Transit programs celebrate expanded Gorge services

HUB of activity: Saturday’s transportation celebration at the waterfront at Riverside Drive and First Street.

Photo by Trisha Walker
HUB of activity: Saturday’s transportation celebration at the waterfront at Riverside Drive and First Street.

A “transportation celebration” happened at Hood River’s new bus stop at the waterfront Saturday, as a small crowd enjoyed coffee, donuts and some banjo tunes from Mayor Paul Blackburn, all as a way to bring attention to a variety of transportation links available in the Gorge.

“We were thrilled, for a transportation event, there were lots of people there,” said CAT board member Leanne Hogie. “And we almost ran out of materials both for the CAT schedule and the trolley, and there was lots of interest in the fixed route service.”

“We hope people will use it,” said Hogie, announcing that the CAT fixed route service — in Hood River only — will be free through July 11. Riders can catch it at designated stops or flag it down, she said.

Hogie noted that “The trolley is a fun thing for weekends, CAT bus is Monday through Friday.”

The bus stop at the Port of Hood River, between the Event Site and the Hood River Valero Gas Station, is the place to catch three services:

CAT bus, which on June 11 officially began Monday-Friday service on four fixed routes;

Columbia Gorge Express, which inaugurated its Hood River service last month;

Hood River trolley, which runs free service to the Heights and downtown and the waterfront.

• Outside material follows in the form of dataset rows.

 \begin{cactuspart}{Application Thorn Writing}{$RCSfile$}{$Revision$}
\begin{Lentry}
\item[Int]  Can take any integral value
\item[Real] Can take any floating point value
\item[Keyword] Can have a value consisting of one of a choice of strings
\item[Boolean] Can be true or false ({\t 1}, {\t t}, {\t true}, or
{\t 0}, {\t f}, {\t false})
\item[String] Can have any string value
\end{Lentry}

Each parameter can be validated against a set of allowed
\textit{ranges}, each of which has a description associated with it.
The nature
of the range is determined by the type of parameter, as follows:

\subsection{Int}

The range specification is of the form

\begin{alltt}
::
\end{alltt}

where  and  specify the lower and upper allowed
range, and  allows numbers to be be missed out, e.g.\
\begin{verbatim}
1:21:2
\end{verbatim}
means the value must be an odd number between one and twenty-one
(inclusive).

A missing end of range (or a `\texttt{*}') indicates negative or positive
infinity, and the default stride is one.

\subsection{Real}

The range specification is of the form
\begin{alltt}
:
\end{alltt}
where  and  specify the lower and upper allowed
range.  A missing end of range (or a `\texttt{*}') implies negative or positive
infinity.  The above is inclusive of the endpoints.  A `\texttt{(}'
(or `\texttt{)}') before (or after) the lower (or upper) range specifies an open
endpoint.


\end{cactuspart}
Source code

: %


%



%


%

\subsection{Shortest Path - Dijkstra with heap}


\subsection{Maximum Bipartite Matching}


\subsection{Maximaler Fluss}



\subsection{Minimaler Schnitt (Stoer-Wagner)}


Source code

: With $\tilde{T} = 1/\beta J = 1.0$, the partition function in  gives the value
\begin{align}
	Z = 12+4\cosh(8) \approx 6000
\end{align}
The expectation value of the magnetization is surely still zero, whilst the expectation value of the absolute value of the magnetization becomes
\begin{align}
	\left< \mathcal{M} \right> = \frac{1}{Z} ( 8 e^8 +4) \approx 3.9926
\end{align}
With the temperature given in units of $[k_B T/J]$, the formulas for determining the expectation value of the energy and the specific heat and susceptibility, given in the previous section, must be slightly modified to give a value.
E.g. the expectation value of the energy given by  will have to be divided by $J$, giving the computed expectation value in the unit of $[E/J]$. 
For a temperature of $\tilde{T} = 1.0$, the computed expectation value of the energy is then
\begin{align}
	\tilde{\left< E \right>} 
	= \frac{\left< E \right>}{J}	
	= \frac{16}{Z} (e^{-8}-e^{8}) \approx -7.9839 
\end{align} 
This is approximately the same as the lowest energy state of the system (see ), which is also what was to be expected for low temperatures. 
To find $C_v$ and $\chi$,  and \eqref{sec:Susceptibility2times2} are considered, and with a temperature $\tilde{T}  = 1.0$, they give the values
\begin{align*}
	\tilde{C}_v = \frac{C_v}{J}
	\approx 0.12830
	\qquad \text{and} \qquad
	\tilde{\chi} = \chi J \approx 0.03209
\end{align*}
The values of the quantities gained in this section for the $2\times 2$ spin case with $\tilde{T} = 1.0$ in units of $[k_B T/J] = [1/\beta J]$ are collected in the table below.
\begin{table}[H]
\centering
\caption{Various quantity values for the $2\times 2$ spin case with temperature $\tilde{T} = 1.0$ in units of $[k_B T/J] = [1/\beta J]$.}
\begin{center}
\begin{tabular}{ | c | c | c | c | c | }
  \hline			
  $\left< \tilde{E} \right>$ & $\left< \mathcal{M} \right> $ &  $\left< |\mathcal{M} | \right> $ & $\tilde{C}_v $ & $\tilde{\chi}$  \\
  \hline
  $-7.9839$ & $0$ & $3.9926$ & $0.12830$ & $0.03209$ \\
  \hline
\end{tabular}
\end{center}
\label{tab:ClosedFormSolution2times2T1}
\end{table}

CAT has just expanded service around town, the Hood River Valley and to The Dalles, on a new fixed route schedule indicated by new signage that’s cropping up like spring starters.

One makes the trip between Hood River and The Dalles about eight times a day, another goes from Hood River to Cascade Locks about seven times a day, one between Hood River City and Upper Valley that makes about nine roundtrips a day, and one in downtown Hood River that offers about 12 roundtrips a day.

On the fixed routes, one-way fare in Hood River and Wasco Counties is $1 and kids under the age of seven can ride free with an adult.

To Cascade Locks, one-way fare for non-residents is $2.50. Hood River County Residents will be charged the standard $1 fare. One-way fare for an ADA, paratransit or Dial-a-Ride service for those unable to use the fixed routes is $2.

The trolley is free, but donations are accepted on behalf of the Hood River Shelter Services program, which assists the homeless in Hood River.

Columbia Gorge Express makes several runs daily to Cascade Locks and Gateway in Portland and back. The waterfront bus station, with a new covered shelter, serves as a temporary transit hub for all of TransLink’s services passing through Hood River, as well as a Greyhound bus stop.